From that encounter the Pope decides that he will investigate the offices of the Vatican that are supposed to be dedicated to charity for the poor. The interrogation of the Cardinal that is the head of that office has a pretty clear echo of the Occupy movement. Over the two decades the Cardinal has managed the office the poor have fared no better, yet he has built himself three palaces.
"Do you see the irony in this?" asks the Pope before installing his mistress as an auditor of accounts.
Meanwhile, King Charles of France captures the plague-ridden city of Naples, which may or may not have been a trap by the Pope and Naples' Prince Alfonso II. The king contracts the plague but survives to hunt down Alfonso. He then orders Alfonso to give him a tour of the castle's torture chamber.
First we get to see a Judas Cradle. This, friends and enemies, was the height of a bar stool and instead of it being topped with a seat or cushion, it was graced with a solid pyramid.
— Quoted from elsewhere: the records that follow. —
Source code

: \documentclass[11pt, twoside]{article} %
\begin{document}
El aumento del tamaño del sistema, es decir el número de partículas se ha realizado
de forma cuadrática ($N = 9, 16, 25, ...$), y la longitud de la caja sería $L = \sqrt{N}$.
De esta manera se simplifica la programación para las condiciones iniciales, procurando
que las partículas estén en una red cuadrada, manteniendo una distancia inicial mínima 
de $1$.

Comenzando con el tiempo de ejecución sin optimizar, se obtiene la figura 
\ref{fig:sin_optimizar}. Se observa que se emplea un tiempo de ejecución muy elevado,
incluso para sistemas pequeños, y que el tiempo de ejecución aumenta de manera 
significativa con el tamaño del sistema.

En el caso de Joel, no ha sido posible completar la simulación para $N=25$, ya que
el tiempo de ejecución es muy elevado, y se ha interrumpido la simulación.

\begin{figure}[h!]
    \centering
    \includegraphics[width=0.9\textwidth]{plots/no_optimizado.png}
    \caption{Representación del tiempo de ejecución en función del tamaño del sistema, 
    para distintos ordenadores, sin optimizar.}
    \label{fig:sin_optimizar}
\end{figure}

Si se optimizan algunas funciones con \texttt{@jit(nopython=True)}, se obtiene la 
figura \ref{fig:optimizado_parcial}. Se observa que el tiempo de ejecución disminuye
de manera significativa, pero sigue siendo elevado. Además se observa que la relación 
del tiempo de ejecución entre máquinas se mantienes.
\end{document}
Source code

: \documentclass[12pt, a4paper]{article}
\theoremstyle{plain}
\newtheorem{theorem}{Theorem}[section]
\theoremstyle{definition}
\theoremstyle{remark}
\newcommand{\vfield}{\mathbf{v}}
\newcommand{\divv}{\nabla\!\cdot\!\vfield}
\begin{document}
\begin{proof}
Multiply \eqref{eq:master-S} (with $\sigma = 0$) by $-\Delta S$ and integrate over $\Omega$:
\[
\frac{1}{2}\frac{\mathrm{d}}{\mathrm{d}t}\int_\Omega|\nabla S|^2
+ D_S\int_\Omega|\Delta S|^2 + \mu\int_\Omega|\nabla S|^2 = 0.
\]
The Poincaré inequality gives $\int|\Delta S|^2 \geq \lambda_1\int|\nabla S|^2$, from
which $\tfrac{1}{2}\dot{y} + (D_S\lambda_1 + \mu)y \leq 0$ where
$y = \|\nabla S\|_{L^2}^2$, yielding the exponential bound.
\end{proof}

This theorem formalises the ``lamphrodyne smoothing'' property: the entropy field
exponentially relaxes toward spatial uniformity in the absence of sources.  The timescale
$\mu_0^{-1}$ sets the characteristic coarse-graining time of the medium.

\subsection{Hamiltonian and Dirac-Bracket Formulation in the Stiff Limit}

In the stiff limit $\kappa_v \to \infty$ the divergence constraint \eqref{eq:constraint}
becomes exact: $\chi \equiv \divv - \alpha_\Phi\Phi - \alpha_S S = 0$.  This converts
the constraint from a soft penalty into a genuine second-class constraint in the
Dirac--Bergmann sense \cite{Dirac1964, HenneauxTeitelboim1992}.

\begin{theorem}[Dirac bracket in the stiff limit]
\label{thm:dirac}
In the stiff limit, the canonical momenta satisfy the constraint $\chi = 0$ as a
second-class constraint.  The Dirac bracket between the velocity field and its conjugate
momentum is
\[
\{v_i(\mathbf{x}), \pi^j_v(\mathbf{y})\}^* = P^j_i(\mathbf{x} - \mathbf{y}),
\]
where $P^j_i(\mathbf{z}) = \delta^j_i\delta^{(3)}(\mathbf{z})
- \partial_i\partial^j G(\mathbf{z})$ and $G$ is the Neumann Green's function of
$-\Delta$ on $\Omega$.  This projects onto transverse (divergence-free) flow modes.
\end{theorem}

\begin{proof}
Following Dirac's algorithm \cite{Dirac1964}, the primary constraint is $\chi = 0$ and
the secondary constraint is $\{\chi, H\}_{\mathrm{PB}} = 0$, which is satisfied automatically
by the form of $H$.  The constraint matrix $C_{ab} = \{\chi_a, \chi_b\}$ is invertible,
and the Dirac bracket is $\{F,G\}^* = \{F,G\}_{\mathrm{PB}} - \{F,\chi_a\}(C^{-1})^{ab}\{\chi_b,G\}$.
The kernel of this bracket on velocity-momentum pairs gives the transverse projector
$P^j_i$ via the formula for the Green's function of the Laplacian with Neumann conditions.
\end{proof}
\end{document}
Victims would be lowered onto the point -- anus or vagina first -- and eventually have their entire weight resting there, resulting in considerable pain and tearing.
Next Alfonso tearfully explains the purpose of the Pear of Anguish. The device is thought to have originated with Dutch highwaymen. Basically the ear-shaped device was inserted into either the mouth or anus, then a mechanism turned with a key would slowly open it, breaking jaws and ripping rectums.
It's not long after that we hear the dying screams of Alfonso.
Oh, there's a whole plotline about the Pope's daughter Lucrezia being briefly reunited with the horse groom that fathered her son. The episode is even named after him, but honestly, there wasn't any doubt about what eventually was going to happen to him. More or less, it was a chance to escalate the bitterness between Cesare Borgia and his brother Juan, and also to see Holliday Grainger naked. Not that we're complaining.
Of all the characters in the Borgias, we love Michelotto the best. Cesare's righthand man is like a combination of Baldrick from Black Adder and Leon from The Professional. He's given a fair amount of screen time this season so far, helping Lucrezia's groom, killing Juan's spy, and even coming between Cesare and Juan in the middle of a friendly duel turned bloody.
The Borgias looks at a time when powerful interests were their own law, whether in the name of an elite class or at the behest of God. Watching these people, who show nothing but human failing, waltz around as giants remains a source of illuminating entertainment. We look forward to bringing you more of it.